🤖 AI Summary
To address the challenges of limited long-term memory storage and spatiotemporal reasoning latency in multimodal large language models (MLLMs) for real-time streaming video understanding, this paper proposes StreamForest. Methodologically, it introduces: (1) a persistent event-memory forest leveraging adaptive event-level tree structures for efficient long-term memory compression; (2) a fine-grained spatiotemporal windowing mechanism enabling stable inference under high compression ratios while preserving instantaneous perception; and (3) a novel penalty function integrating temporal distance, content similarity, and merge frequency, jointly optimized via OnlineIT instruction-tuning data and the ODV-Bench autonomous driving benchmark. Evaluated on StreamingBench, OVBench, and OVO-Bench, StreamForest achieves 77.3%, 60.5%, and 55.6% accuracy, respectively, and maintains 96.8% average accuracy under 1K-token compression—marking the first framework to simultaneously achieve high compression efficiency and inference stability in streaming video understanding.
📝 Abstract
Multimodal Large Language Models (MLLMs) have recently achieved remarkable progress in video understanding. However, their effectiveness in real-time streaming scenarios remains limited due to storage constraints of historical visual features and insufficient real-time spatiotemporal reasoning. To address these challenges, we propose StreamForest, a novel architecture specifically designed for streaming video understanding.
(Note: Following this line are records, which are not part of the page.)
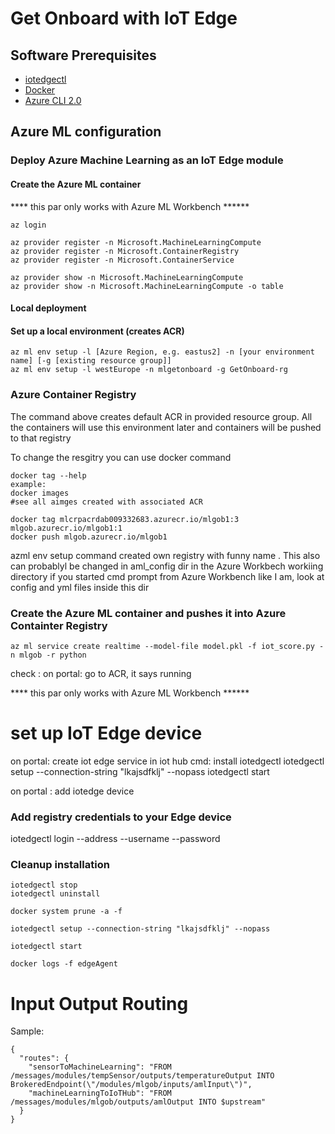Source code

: # Get Onboard with IoT Edge

## Software Prerequisites

- [iotedgectl](https://pypi.org/project/azure-iot-edge-runtime-ctl/)
- [Docker](https://docker.com)
- [Azure CLI 2.0](https://docs.microsoft.com/en-us/cli/azure/install-azure-cli?view=azure-cli-latest)

## Azure ML configuration

### Deploy Azure Machine Learning as an IoT Edge module

#### Create the Azure ML container
**** this par only works with Azure ML Workbench ******

```
az login

az provider register -n Microsoft.MachineLearningCompute
az provider register -n Microsoft.ContainerRegistry
az provider register -n Microsoft.ContainerService

az provider show -n Microsoft.MachineLearningCompute
az provider show -n Microsoft.MachineLearningCompute -o table
```

#### Local deployment

#### Set up a local environment (creates ACR)

```
az ml env setup -l [Azure Region, e.g. eastus2] -n [your environment name] [-g [existing resource group]]
az ml env setup -l westEurope -n mlgetonboard -g GetOnboard-rg
```
### Azure Container Registry
The command above creates default ACR in provided resource group.
All the containers will use this environment later and containers will be pushed to that registry

To change the resgitry you can use docker command

```
docker tag --help
example:
docker images
#see all aimges created with associated ACR

docker tag mlcrpacrdab009332683.azurecr.io/mlgob1:3 mlgob.azurecr.io/mlgob1:1
docker push mlgob.azurecr.io/mlgob1
```

azml env setup command created own registry with funny name . This also can probablyl be changed in
aml_config dir in the Azure Workbech workiing directory if you started cmd prompt from Azure Workbench like I am,
look at config and yml files inside this dir

### Create the Azure ML container and pushes it into Azure Containter Registry
```
az ml service create realtime --model-file model.pkl -f iot_score.py -n mlgob -r python
```

check : on portal: go to ACR, it says running

**** this par only works with Azure ML Workbench ******

# set up IoT Edge device
on portal: create iot edge service in iot hub
cmd: install iotedgectl
    iotedgectl setup --connection-string "lkajsdfklj" --nopass
    iotedgectl start

on portal : add iotedge device

### Add registry credentials to your Edge device
iotedgectl login --address <registry-login-server> --username <registry-username> --password <registry-password>

### Cleanup installation

```
iotedgectl stop
iotedgectl uninstall

docker system prune -a -f

iotedgectl setup --connection-string "lkajsdfklj" --nopass

iotedgectl start

docker logs -f edgeAgent
```

# Input Output Routing

Sample:
```
{
  "routes": {
    "sensorToMachineLearning": "FROM /messages/modules/tempSensor/outputs/temperatureOutput INTO BrokeredEndpoint(\"/modules/mlgob/inputs/amlInput\")",
    "machineLearningToIoTHub": "FROM /messages/modules/mlgob/outputs/amlOutput INTO $upstream"
  }
}
```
Central to StreamForest is the Persistent Event Memory Forest, a memory mechanism that adaptively organizes video frames into multiple event-level tree structures. This process is guided by penalty functions based on temporal distance, content similarity, and merge frequency, enabling efficient long-term memory retention under limited computational resources. To enhance real-time perception, we introduce a Fine-grained Spatiotemporal Window, which captures detailed short-term visual cues to improve current scene perception. Additionally, we present OnlineIT, an instruction-tuning dataset tailored for streaming video tasks. OnlineIT significantly boosts MLLM performance in both real-time perception and future prediction. To evaluate generalization in practical applications, we introduce ODV-Bench, a new benchmark focused on real-time streaming video understanding in autonomous driving scenarios. Experimental results demonstrate that StreamForest achieves the state-of-the-art performance, with accuracies of 77.3% on StreamingBench, 60.5% on OVBench, and 55.6% on OVO-Bench. In particular, even under extreme visual token compression (limited to 1024 tokens), the model retains 96.8% of its average accuracy in eight benchmarks relative to the default setting. These results underscore the robustness, efficiency, and generalizability of StreamForest for streaming video understanding.